Ontem li uma notícia sobre mais um estudo entre dinheiro e felicidade e espanta-me que as universidades se dediquem a estudar estas coisas que me parecem tão básicas! Mas dedicam, donde infiro não devam ser tão básicas quanto parecem. Resta-me pensar que é assim que esses investigadores são felizes, a fazer estudos sobre a relação que há ou não há entre dinheiro e felicidade! Foi assim que fiquei a saber, por exemplo, que os brasileiros são aparentemente um povo mais feliz do que os portugueses. Mesmo quando o cruzeiro andava pelas ruas da amargura, o brasileiro era mais feliz que nós, nem no auge da avalanche de fundos da CEE o português se sentia feliz! O brasileiro é um português à solta, escreveu Agostinho da Silva! Para mim a liberdade é realmente um dos componentes da felicidade.

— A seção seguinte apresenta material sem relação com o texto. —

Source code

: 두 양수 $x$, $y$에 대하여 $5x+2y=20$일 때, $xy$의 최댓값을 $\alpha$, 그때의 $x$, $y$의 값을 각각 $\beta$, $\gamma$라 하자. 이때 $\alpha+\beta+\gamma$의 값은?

Liberdade que se exterioriza em sentimentos positivos, energia, confiança, alegria, criatividade. Infelizmente os português típico ou comum parece prisioneiro do fado, herdeiro de uma herança de infortúnio que não se esgota, de geração em geração. Tudo vai mal mesmo quando vai bem, no mínimo vai assim-assim. Assumir de caras a felicidade até parece pecado ou asneira ou crime.

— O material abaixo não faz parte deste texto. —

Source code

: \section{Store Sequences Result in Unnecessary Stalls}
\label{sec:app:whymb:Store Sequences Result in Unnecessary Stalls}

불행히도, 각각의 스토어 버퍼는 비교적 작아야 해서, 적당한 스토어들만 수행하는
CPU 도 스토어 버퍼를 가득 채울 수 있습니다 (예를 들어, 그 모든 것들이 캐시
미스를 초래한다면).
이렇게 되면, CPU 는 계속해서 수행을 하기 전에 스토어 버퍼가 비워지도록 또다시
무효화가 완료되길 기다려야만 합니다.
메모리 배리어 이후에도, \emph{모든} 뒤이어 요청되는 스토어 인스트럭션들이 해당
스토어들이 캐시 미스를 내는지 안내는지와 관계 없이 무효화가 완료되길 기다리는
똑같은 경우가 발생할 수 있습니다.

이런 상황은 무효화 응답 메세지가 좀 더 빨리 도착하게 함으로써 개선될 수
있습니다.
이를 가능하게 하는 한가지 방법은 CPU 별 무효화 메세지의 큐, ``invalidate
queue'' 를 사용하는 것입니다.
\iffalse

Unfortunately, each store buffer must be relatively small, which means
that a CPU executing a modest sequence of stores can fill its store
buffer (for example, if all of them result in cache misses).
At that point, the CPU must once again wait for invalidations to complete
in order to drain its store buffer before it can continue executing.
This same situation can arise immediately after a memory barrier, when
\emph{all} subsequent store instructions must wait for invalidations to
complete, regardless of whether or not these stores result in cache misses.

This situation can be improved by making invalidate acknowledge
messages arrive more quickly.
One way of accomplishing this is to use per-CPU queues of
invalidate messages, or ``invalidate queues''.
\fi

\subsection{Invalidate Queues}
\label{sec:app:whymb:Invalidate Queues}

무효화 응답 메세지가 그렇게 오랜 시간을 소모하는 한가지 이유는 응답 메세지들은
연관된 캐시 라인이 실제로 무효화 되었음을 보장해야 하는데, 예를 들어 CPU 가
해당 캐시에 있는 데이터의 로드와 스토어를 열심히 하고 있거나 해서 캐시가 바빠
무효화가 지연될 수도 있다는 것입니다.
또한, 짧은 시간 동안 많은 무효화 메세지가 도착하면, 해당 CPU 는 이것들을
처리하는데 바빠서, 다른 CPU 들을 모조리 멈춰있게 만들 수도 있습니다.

Infelizmente, o que me parece verdade no Portugal actual é, de facto, que mais dinheiro não traz felicidade. E porquê? Porque para a maioria das pessoas o acesso ao dinheiro não é fácil, ele faz-se por via do trabalho e para ter mais dinheiro as pessoas têm de trabalhar mais. E a forma como o trabalho se processa actualmente não ajuda à felicidade de ninguém. O trabalho está mal remunerado em muitas profissões. Basta ver o desnível que existe entre o salário de um professor e o de um gestor público! Quantas pessoas podem actualmente dar-se ao luxo de trabalhar no que gostam? A que custo ganham o seu salário? Saíndo de casa de madrugada, passando horas em transporte, regressando de noite, entregando seus filhos a instituições, algumas acumulando dois empregos para fazer face às despesas?

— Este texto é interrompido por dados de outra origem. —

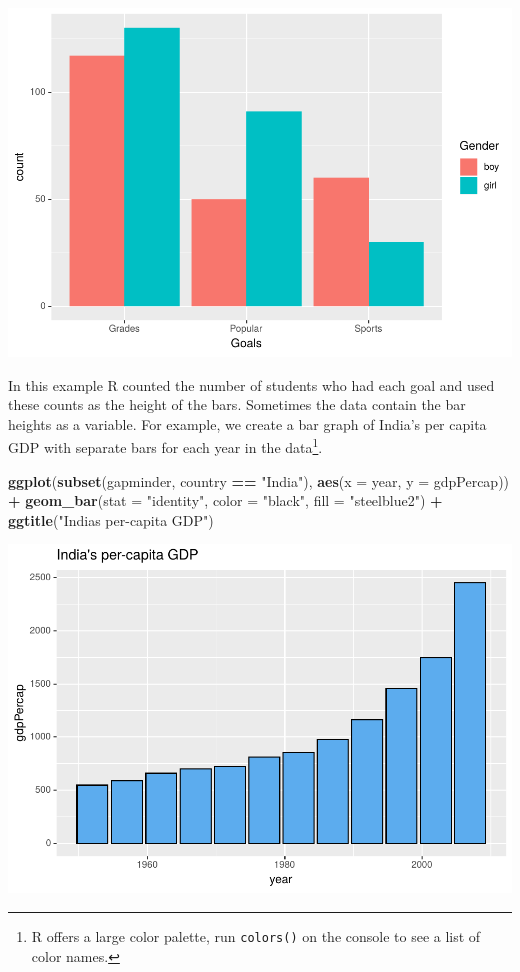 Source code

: \documentclass[
]{krantz}
\makeatletter
\newenvironment{Shaded}{\begin{snugshade}}{\end{snugshade}}
\newcommand{\DataTypeTok}[1]{\textcolor[rgb]{0.27,0.27,0.27}{#1}}
\newcommand{\KeywordTok}[1]{\textcolor[rgb]{0.27,0.27,0.27}{\textbf{#1}}}
\newcommand{\NormalTok}[1]{#1}
\newcommand{\OperatorTok}[1]{\textcolor[rgb]{0.43,0.43,0.43}{\textbf{#1}}}
\newcommand{\StringTok}[1]{\textcolor[rgb]{0.5,0.5,0.5}{#1}}
\newenvironment{kframe}{%
\medskip{}
\setlength{\fboxsep}{.8em}
 \def\at@end@of@kframe{}%
 \ifinner\ifhmode%
  \def\at@end@of@kframe{\end{minipage}}%
  \begin{minipage}{\columnwidth}%
 \fi\fi%
 \def\FrameCommand##1{\hskip\@totalleftmargin \hskip-\fboxsep
 \colorbox{shadecolor}{##1}\hskip-\fboxsep
     \hskip-\linewidth \hskip-\@totalleftmargin \hskip\columnwidth}%
 \MakeFramed {\advance\hsize-\width
   \@totalleftmargin\z@ \linewidth\hsize
   \@setminipage}}%
 {\par\unskip\endMakeFramed%
 \at@end@of@kframe}
\renewenvironment{Shaded}{\begin{kframe}}{\end{kframe}}
\makeatother
\begin{document}
\includegraphics{bookdown_files/figure-latex/unnamed-chunk-80-3.pdf}

In this example R counted the number of students who had each goal and used these counts as the height of the bars. Sometimes the data contain the bar heights as a variable. For example, we create a bar graph of India's per capita GDP with separate bars for each year in the data\footnote{R offers a large color palette, run \texttt{colors()} on the console to see a list of color names.}.

\begin{Shaded}
\begin{Highlighting}[]
\KeywordTok{ggplot}\NormalTok{(}\KeywordTok{subset}\NormalTok{(gapminder, country }\OperatorTok{==}\StringTok{ "India"}\NormalTok{), }\KeywordTok{aes}\NormalTok{(}\DataTypeTok{x =}\NormalTok{ year, }\DataTypeTok{y =}\NormalTok{ gdpPercap)) }\OperatorTok{+}\StringTok{ }
\StringTok{    }\KeywordTok{geom\_bar}\NormalTok{(}\DataTypeTok{stat =} \StringTok{"identity"}\NormalTok{, }\DataTypeTok{color =} \StringTok{"black"}\NormalTok{, }\DataTypeTok{fill =} \StringTok{"steelblue2"}\NormalTok{) }\OperatorTok{+}\StringTok{ }
\StringTok{    }\KeywordTok{ggtitle}\NormalTok{(}\StringTok{"India\textquotesingle{}s per{-}capita GDP"}\NormalTok{)}
\end{Highlighting}
\end{Shaded}

\includegraphics{bookdown_files/figure-latex/unnamed-chunk-81-1.pdf}
\end{document}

A felicidade e o dinheiro têm caminhos cruzados e muitas vezes paradoxais. Acreditar que o dinheiro é a chave para a felicidade pode até levar à ganância para no balanço final de horas de sacrifício dispendidas na missão se chegar apenas à triste conclusão de que não se soube gozar a vida. Mas quem nos dera a todos neste momento de austeridade campeã e dificuldades economico-sociais podermos ser gananciosos! Ainda assim eu gostaria de estar com Arthur Schopenhauer quando ele escrevia que A nossa felicidade depende mais do que temos nas nossas cabeças, do que nos nossos bolsos.Difícil sustentar esta ideia constatando a luta diária que se trava na actual sociedade portuguesa quando uma ida ao supermercado se pode transformar numa maratona de contas de cabeça para trazer o estrictamente necessário ao mais baixo preço para casa e pelo direito elementar de ser feliz à mesa.





Allen e Violet Large - para eles, a felicidade foi doar o prémio da lotaria.